Мне хотелось бы закончить эту статью обращением к писателю.
Дорогой Тембот Магометович, сознаю несовершенство своих познаний в столь многосложной теме, как Адыгея, ее литература и ее писатель-классик Тембот Керашев. В одном прошу мне верить: в моем горячем желании воспринять и разделить радость адыгов по поводу столь крупного явления их словесности, национальной культуры, духовного бытия, каким является Тембот Керашев.
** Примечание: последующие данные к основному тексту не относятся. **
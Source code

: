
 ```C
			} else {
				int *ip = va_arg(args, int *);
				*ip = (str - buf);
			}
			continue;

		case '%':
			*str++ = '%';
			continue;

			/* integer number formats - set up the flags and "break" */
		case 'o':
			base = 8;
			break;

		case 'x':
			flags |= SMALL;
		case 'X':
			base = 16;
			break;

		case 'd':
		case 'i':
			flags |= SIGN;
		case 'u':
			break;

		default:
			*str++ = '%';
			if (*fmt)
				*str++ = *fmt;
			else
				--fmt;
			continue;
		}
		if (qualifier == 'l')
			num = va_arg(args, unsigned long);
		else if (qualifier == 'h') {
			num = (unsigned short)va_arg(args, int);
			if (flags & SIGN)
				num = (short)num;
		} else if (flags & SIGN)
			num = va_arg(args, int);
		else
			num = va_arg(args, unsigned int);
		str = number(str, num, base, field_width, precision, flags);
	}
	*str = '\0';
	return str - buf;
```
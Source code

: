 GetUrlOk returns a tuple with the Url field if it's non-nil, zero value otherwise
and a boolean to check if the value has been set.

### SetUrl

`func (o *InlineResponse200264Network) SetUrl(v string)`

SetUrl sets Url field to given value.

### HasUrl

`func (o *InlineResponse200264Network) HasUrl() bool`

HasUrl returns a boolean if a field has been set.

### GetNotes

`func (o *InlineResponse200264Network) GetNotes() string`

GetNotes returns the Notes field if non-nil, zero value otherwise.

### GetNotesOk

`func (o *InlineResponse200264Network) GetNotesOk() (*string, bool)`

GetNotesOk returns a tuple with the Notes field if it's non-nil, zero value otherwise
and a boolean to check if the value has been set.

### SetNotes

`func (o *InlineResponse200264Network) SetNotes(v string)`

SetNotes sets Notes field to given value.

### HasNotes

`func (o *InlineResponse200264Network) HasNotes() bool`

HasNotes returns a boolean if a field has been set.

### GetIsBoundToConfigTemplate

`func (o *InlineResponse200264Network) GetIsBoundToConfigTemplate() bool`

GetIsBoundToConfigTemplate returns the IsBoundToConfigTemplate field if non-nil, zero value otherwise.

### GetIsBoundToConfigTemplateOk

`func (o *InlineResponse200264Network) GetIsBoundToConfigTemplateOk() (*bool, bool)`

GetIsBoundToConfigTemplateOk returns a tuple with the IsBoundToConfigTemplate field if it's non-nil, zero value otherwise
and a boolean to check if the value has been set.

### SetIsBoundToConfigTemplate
Помню Ваши слова, сказанные мне на горьковских торжествах в Москве: «Литература требует всей жизни». Воззвав к своему Шумафу, Вы дали понять читателям, каковы пределы возможностей писателя, что в его силах, что он может. Наверно, не только я в этой связи подумал: адресовав эти требования Шумафу, Вы предъявили их себе. Это был, разумеется, акт мужества. Невольно возникла мысль: где-то тут осуществление мечты, способной одарить писателя радостью совершенного. Подумалось и другое. Вы всю жизнь занимались любимым делом, и это дарило Вам удовлетворение. Вас окружали люди, которые были Вам близки, — это способно было согреть душу. Вам выпало счастье видеть осуществление многих Ваших надежд, и это воодушевляло Вас. Но одно было, как мне кажется, превыше всего: трудные дороги жизни, подчас очень трудные, — иного бы они сделали несчастным. Вас — счастливым. Древние полагали: жить — значит верить. Стоит ли говорить, что ваша вера нерасторжима с будущим, а будущее в судьбе новой Адыгеи — вера в ее звезду была и Вашей верой.
Счастья Вам, дорогой Тембот Магометович, и пусть не будет счета череде Ваших лет, как и длине пути, освященным вечным адыгейским «Гьогу маф», что с той же силой звучит и по-русски — «Светлой дороги».
АТАРОВ
В начале тридцатых годов жил я во Владикавказе, работал в газете, много ездил по равнинам и горным дорогам. Был — и не раз — в Садоне, на рудниках, в Беслане, где строился маисовый комбинат, в теснинах Терека и, разумеется, на Гизельдоне, где в ту пору укладывались последние камни гидростанции. И хорошо помню: куда бы ни устремлял свои стопы, всюду мне называли имя писателя, который уже побывал здесь до меня, неизменно одно и то же! Ну что тут скажешь? Ты считаешь, что торишь заповедную тропу, а ее уже кто-то прошел до тебя. Первый раз ты это как-нибудь переживешь, а когда тебе говорят об этом вновь и вновь, больших симпатии к твоему тайному сопернику ты не испытываешь.
Впрочем, справедливости ради следует сказать, что была в творчестве этого писателя одна черта, которая подкупала: то, что он писал, было отмечено не только оперативностью, но и значительными стилевыми достоинствами. Я сказал: не только оперативностью. Но и оперативность была завидной. Поистине тебе следовало еще понять, как складывалась география написанного, в такой мере обширная, в какой она может быть, если учитывать бескрайние наши пространства.
Сегодня мы имеем возможность ответить на этот вопрос более полно, чем прежде, по той самой причине, что вышло в свет наиболее обстоятельное двухтомное издание того, что написал Николай Сергеевич Атаров.